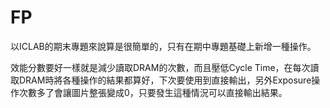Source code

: # FP

以ICLAB的期末專題來說算是很簡單的，只有在期中專題基礎上新增一種操作。

效能分數要好一樣就是減少讀取DRAM的次數，而且壓低Cycle Time，在每次讀取DRAM時將各種操作的結果都算好，下次要使用到直接輸出，另外Exposure操作次數多了會讓圖片整張變成0，只要發生這種情況可以直接輸出結果。

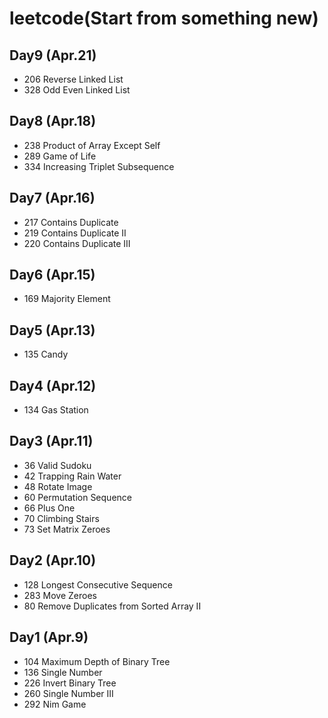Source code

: # leetcode(Start from something new)

## Day9 (Apr.21)
* 206 Reverse Linked List
* 328 Odd Even Linked List

## Day8 (Apr.18)
* 238 Product of Array Except Self
* 289 Game of Life
* 334	Increasing Triplet Subsequence    

## Day7 (Apr.16)
* 217 Contains Duplicate
* 219 Contains Duplicate II
* 220 Contains Duplicate III

## Day6 (Apr.15)
* 169 Majority Element

## Day5 (Apr.13)
* 135  Candy

## Day4 (Apr.12)
* 134   Gas Station

## Day3 (Apr.11)
* 36  Valid Sudoku
* 42  Trapping Rain Water
* 48  Rotate Image
* 60  Permutation Sequence
* 66  Plus One
* 70  Climbing Stairs
* 73  Set Matrix Zeroes

## Day2 (Apr.10)
* 128  Longest Consecutive Sequence
* 283  Move Zeroes
* 80  Remove Duplicates from Sorted Array II

## Day1 (Apr.9)
* 104  Maximum Depth of Binary Tree
* 136  Single Number
* 226  Invert Binary Tree
* 260  Single Number III
* 292  Nim Game 
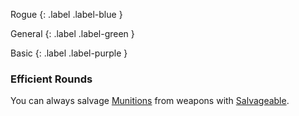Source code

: Rogue
{: .label .label-blue }

General
{: .label .label-green }

Basic
{: .label .label-purple }
### Efficient Rounds

You can always salvage [Munitions](Core/Comestibles#Munitions) from weapons with [Salvageable](Game/Core/Blocks/Salvageable).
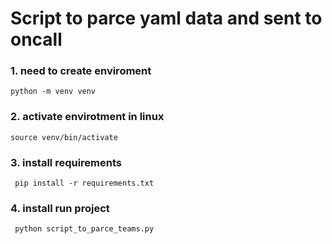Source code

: # Script to parce yaml data and sent to oncall

### 1. need to create enviroment

<code>python -m venv venv </code>

### 2. activate envirotment in linux

<code>source venv/bin/activate</code>

### 3. install requirements

<code> pip install -r requirements.txt </code>

### 4. install run project 

<code> python script_to_parce_teams.py </code>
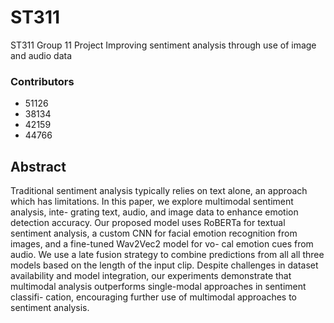 # ST311 
ST311 Group 11 Project Improving sentiment analysis through use of image and audio data

### Contributors
  - 51126 
  - 38134
  - 42159
  - 44766

## Abstract
Traditional sentiment analysis typically relies on text alone, an approach which has limitations. In this paper, we explore multimodal sentiment analysis, inte- grating text, audio, and image data to enhance emotion detection accuracy. Our proposed model uses RoBERTa for textual sentiment analysis, a custom CNN for facial emotion recognition from images, and a fine-tuned Wav2Vec2 model for vo- cal emotion cues from audio. We use a late fusion strategy to combine predictions from all all three models based on the length of the input clip. Despite challenges in dataset availability and model integration, our experiments demonstrate that multimodal analysis outperforms single-modal approaches in sentiment classifi- cation, encouraging further use of multimodal approaches to sentiment analysis.

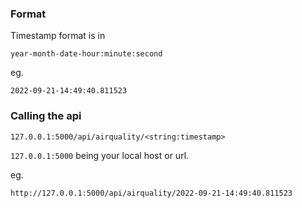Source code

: ### Format

Timestamp format is in

`year-month-date-hour:minute:second`

eg.

`2022-09-21-14:49:40.811523`

### Calling the api

`127.0.0.1:5000/api/airquality/<string:timestamp>`

`127.0.0.1:5000` being your local host or url.

eg.

`http://127.0.0.1:5000/api/airquality/2022-09-21-14:49:40.811523`
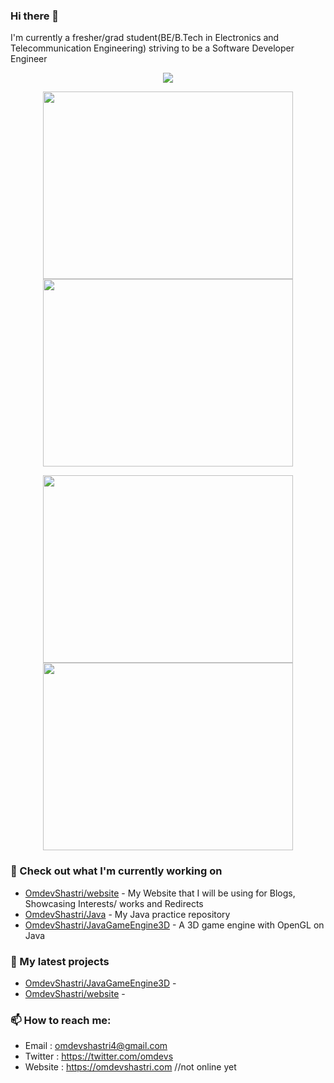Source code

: ### Hi there 👋
I'm currently a fresher/grad student(BE/B.Tech in Electronics and Telecommunication Engineering) striving to be a Software Developer Engineer
<!--
**OmdevShastri/OmdevShastri** is a ✨ _special_ ✨ repository because its `README.md` (this file) appears on your GitHub profile.

Here are some ideas to get you started:

- 🔭 I’m currently working on ...
- 🌱 I’m currently learning ...
- 👯 I’m looking to collaborate on ...
- 🤔 I’m looking for help with ...
- 💬 Ask me about ...
- 📫 How to reach me: ...
- 😄 Pronouns: ...
- ⚡ Fun fact: ...
-->

<p align="center"><a href="https://github.com/anuraghazra/github-readme-stats">
  <img align="center" src="https://github-readme-stats.vercel.app/api?username=OmdevShastri&show_icons=true&theme=tokyonight" />
</a></p>

<p align="center"><a href="https://wakatime.com/@omdevs">
  <img align="center" width="400" height="300" src="https://wakatime.com/share/@omdevs/2103d59c-1452-4488-8839-2bc38ce2b54e.svg" />
</a>
<a href="https://wakatime.com/@omdevs">
  <img align="center" width="400" height="300" src="https://wakatime.com/share/@omdevs/a25b64df-1da2-4911-9ba1-8a03b96e8e19.svg" />
</a></p>

<p align="center"><a href="https://wakatime.com/@omdevs">
  <img align="center" width="400" height="300" src="https://wakatime.com/share/@omdevs/f29c261d-7381-41f5-a6b7-d66c98eccacc.svg" />
</a>
<a href="https://wakatime.com/@omdevs">
  <img align="center" width="400" height="300" src="https://wakatime.com/share/@omdevs/ef66e39c-edc7-4b2b-9386-29b4389a3d85.svg" />
</a></p>

### 👷 Check out what I'm currently working on
- [OmdevShastri/website](https://github.com/OmdevShastri/MyPortfolioWebsite) - My Website that I will be using for Blogs, Showcasing Interests/ works and Redirects
- [OmdevShastri/Java](https://github.com/OmdevShastri/MyJava) - My Java practice repository
- [OmdevShastri/JavaGameEngine3D](https://github.com/OmdevShastri/MyJavaGameEngine3D) - A 3D game engine with OpenGL on Java
  
### 🌱 My latest projects
- [OmdevShastri/JavaGameEngine3D](https://github.com/OmdevShastri/MyJavaGameEngine3D) - 
- [OmdevShastri/website](https://github.com/OmdevShastri/MyPortfolioWebsite) - 

### 📫 How to reach me:
- Email   : <omdevshastri4@gmail.com>
- Twitter   : <https://twitter.com/omdevs>
- Website   : <https://omdevshastri.com> //not online yet

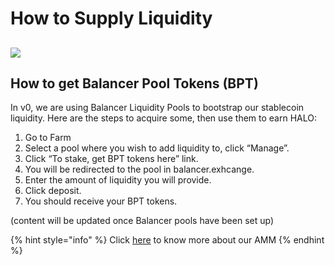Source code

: # How to Supply Liquidity

## 

![](https://lh3.googleusercontent.com/FvpVYbW06JVnbIz7KbciT61508i8mD8PlyeBmyVQOQA_xYzF9rgxXdzZiJZxxPjCTyKVFnr_a58gxyY3uzd39irg1T83SA83NhTl4Nz72D__8JE9_GK-zaRvzmH-SWovV4uqWTuY)

## How to get Balancer Pool Tokens \(BPT\)

In v0, we are using Balancer Liquidity Pools to bootstrap our stablecoin liquidity. Here are the steps to acquire some, then use them to earn HALO:

1. Go to Farm
2. Select a pool where you wish to add liquidity to, click “Manage”.
3. Click “To stake, get BPT tokens here” link.
4. You will be redirected to the pool in balancer.exhcange.
5. Enter the amount of liquidity you will provide.
6. Click deposit.
7. You should receive your BPT tokens. 

\(content will be updated once Balancer pools have been set up\)  


{% hint style="info" %}
Click [here](../core-concepts-1/automated-market-maker.md) to know more about our AMM
{% endhint %}



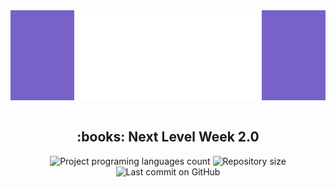 <div align="center" 
  style="
    background: #7862C8; 
    height: 15vw;
    display: flex;
    justify-content: center;
  "
> 
  <img 
  src="./web/src/assets/images/logo.svg" 
  alt="NextLavelWeek2" 
  title="Proffy"
  width="300"
  />
</div>

<br/>

<h2 align="center"> :books: Next Level Week 2.0 </h2>

<div align="center">
  <img alt="Project programing languages count" src="https://img.shields.io/github/languages/count/Sciencebit/proffy?color=5849BE">
  <img alt="Repository size" src="https://img.shields.io/github/repo-size/Sciencebit/proffy?color=5849BE">
  <img alt="Last commit on GitHub" src="https://img.shields.io/github/last-commit/Sciencebit/proffy?color=5849BE">
</div>
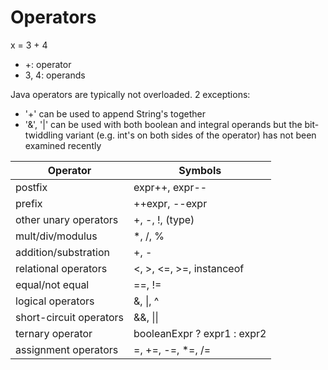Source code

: # Operators
x = 3 + 4
- +: operator
- 3, 4: operands

Java operators are typically not overloaded. 2 exceptions:
- '+' can be used to append String's together
- '&', '|' can be used with both boolean and integral operands but the bit-twiddling variant (e.g. int's on both sides of the operator) has not been examined recently

| Operator                | Symbols                     |
|-------------------------|-----------------------------|
| postfix                 | expr++, expr--              |
| prefix                  | ++expr, --expr              |
| other unary operators   | +, -, !, (type)             |
| mult/div/modulus        | *, /, %                     |
| addition/substration    | +, -                        |
| relational operators    | <, >, <=, >=, instanceof    |
| equal/not equal         | ==, !=                      |
| logical operators       | &, &#124;, ^                |
| short-circuit operators | &&, &#124;&#124;            |
| ternary operator        | booleanExpr ? expr1 : expr2 |
| assignment operators    | =, +=, -=, *=, /=           |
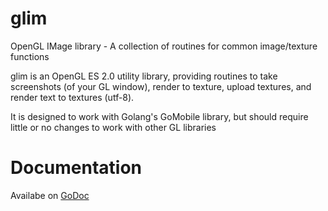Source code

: # glim
OpenGL IMage library - A collection of routines for common image/texture functions

glim is an OpenGL ES 2.0 utility library, providing routines to take screenshots (of your GL window), render to texture, upload textures, and render text to textures (utf-8).

It is designed to work with Golang's GoMobile library, but should require little or no changes to work with other GL libraries

# Documentation

Availabe on [GoDoc](https://godoc.org/github.com/donomii/glim)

(EXERCISE): Skip every picture and return the lines above from the top through the one that contains "## Abstract".

(COMPLETED TASK):
Source code

: # FP

以ICLAB的期末專題來說算是很簡單的，只有在期中專題基礎上新增一種操作。

效能分數要好一樣就是減少讀取DRAM的次數，而且壓低Cycle Time，在每次讀取DRAM時將各種操作的結果都算好，下次要使用到直接輸出，另外Exposure操作次數多了會讓圖片整張變成0，只要發生這種情況可以直接輸出結果。

Source code

: # leetcode(Start from something new)

## Day9 (Apr.21)
* 206 Reverse Linked List
* 328 Odd Even Linked List

## Day8 (Apr.18)
* 238 Product of Array Except Self
* 289 Game of Life
* 334	Increasing Triplet Subsequence    

## Day7 (Apr.16)
* 217 Contains Duplicate
* 219 Contains Duplicate II
* 220 Contains Duplicate III

## Day6 (Apr.15)
* 169 Majority Element

## Day5 (Apr.13)
* 135  Candy

## Day4 (Apr.12)
* 134   Gas Station

## Day3 (Apr.11)
* 36  Valid Sudoku
* 42  Trapping Rain Water
* 48  Rotate Image
* 60  Permutation Sequence
* 66  Plus One
* 70  Climbing Stairs
* 73  Set Matrix Zeroes

## Day2 (Apr.10)
* 128  Longest Consecutive Sequence
* 283  Move Zeroes
* 80  Remove Duplicates from Sorted Array II

## Day1 (Apr.9)
* 104  Maximum Depth of Binary Tree
* 136  Single Number
* 226  Invert Binary Tree
* 260  Single Number III
* 292  Nim Game 
Source code

: Rogue
{: .label .label-blue }

General
{: .label .label-green }

Basic
{: .label .label-purple }
### Efficient Rounds

You can always salvage [Munitions](Core/Comestibles#Munitions) from weapons with [Salvageable](Game/Core/Blocks/Salvageable).
Source code

: # Script to parce yaml data and sent to oncall

### 1. need to create enviroment

<code>python -m venv venv </code>

### 2. activate envirotment in linux

<code>source venv/bin/activate</code>

### 3. install requirements

<code> pip install -r requirements.txt </code>

### 4. install run project 

<code> python script_to_parce_teams.py </code>
 # ST311 
ST311 Group 11 Project Improving sentiment analysis through use of image and audio data

### Contributors
  - 51126 
  - 38134
  - 42159
  - 44766

## Abstract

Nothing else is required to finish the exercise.